# Interest group forums > Pest Control Industry Forum >  "P" & "T" Registrations

## Dave A

I have had a number of queries relating to the status of "T" registrations, particularly in respect of food safety audits.

This is my understanding of where we stand:

The issue of T registrations first came up about a year ago as a result of the change in Registrars. We had to defend a member of the Association against an accusation that T registrations were not lawful. 

The T system was implimented by agreement under Mr. E. Wolmarans. The current Registrar has stated that he is unhappy with the system, and it is currently being revised. It was agreed that the existing system would remain in force until the new regulations (being contemplated at the time) are implimented.

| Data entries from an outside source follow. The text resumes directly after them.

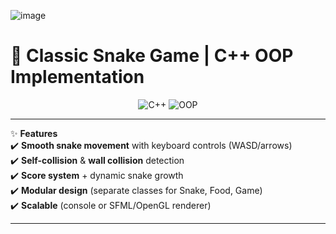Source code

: ![image](https://github.com/user-attachments/assets/ff63f4f5-a58d-4957-a963-5d2e403f027a)

# 🐍 **Classic Snake Game** | C++ OOP Implementation  

<div align="center">
  <img src="https://img.shields.io/badge/C++-00599C?style=for-the-badge&logo=c%2B%2B&logoColor=white" alt="C++">
  <img src="https://img.shields.io/badge/OOP-FF6F00?style=for-the-badge&logo=oop&logoColor=white" alt="OOP">
</div>

---

✨ **Features**  
✔️ **Smooth snake movement** with keyboard controls (WASD/arrows)  
✔️ **Self-collision** & **wall collision** detection  
✔️ **Score system** + dynamic snake growth  
✔️ **Modular design** (separate classes for Snake, Food, Game)  
✔️ **Scalable** (console or SFML/OpenGL renderer)  

---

This is a process that has taken a year to date (I regret the wheels of government grind a trifle slow), and in fact our negotiations with the Department of Agriculture around the new regulations were only finalised at a meeting on the 21st February 2006. There is still a little while to go before the new regulations take effect as, apart from the need to be published, they rely heavily on unit standards which are currently being held up in the SAQA process, which in turn will delay implimentation.

Accordingly, the "status quo" remains and T registrations are still considered acceptable for the time being.

Just to clarify the direction the new regulations are taking; the requirements for P registrations are being brought into line with the current standards for T registrations. Accordingly, a T registration should not be considered sub-standard at this point.

----------


## Me2

Is there anything in writing that shows that the T registration are accepted by HACCP auditors? What is the status quo re the T registration above?

Regards
mark Enslin

----------


## Dave A

Consider for a moment the varying standards between HACCP auditors on rodent control, particularly placement of rodent bait stations.

Even if one auditor put in writing a position on "T" registrations, it does not mean that all would endorse it! In fact, probably the opposite. Better they focus on GMPs; *that* is what produces the results (no contamination). 

The regulatory "confusion" is on the verge of being cleared up anyway. The new regs were supposed to be published last week, but with true bureaucratic efficiency....  :Slap:  Maybe this week... or next week...

From there, a clear course forward should be developed during Pestbiz.

----------


## Me2

Part of the problem with the T registration and HACCP auditors is that the Pest Industry themselves are shooting the qualification down. We all know and understand that there is always an erosion of personel from the larger companies. In essence the people migrating are the P qualified indiviuals that the smaller company absorb. This in effect means that whilst the smaller company has enough P qualified people to cover all bases, the larger company does not. Hence the larger companies need to use the T system in order to maintain the momentum. Here is where the problem arises because the company with excess capacity wants the contracts and therefore starts or fuels the fire of confusion. And in certain instances has created the abhorrence of T registered individuals with the Auditors at large.

It is a classic case of acting in own interests as oposed to the upliftment and sustainability of our industry.

Mark Enslin

----------


## Dave A

> It is a classic case of acting in own interests as oposed to the upliftment and sustainability of our industry.
> 
> Mark Enslin


In a nutshell - our biggest challenge. 

Acting totally out of personal interest can damage the industry. This is aggrevated when folk act literally with no thought of the downstream consequences past today.

It is important to uplift the industry - because this uplifts your business along with it.

Good to have you on board, Mark.

----------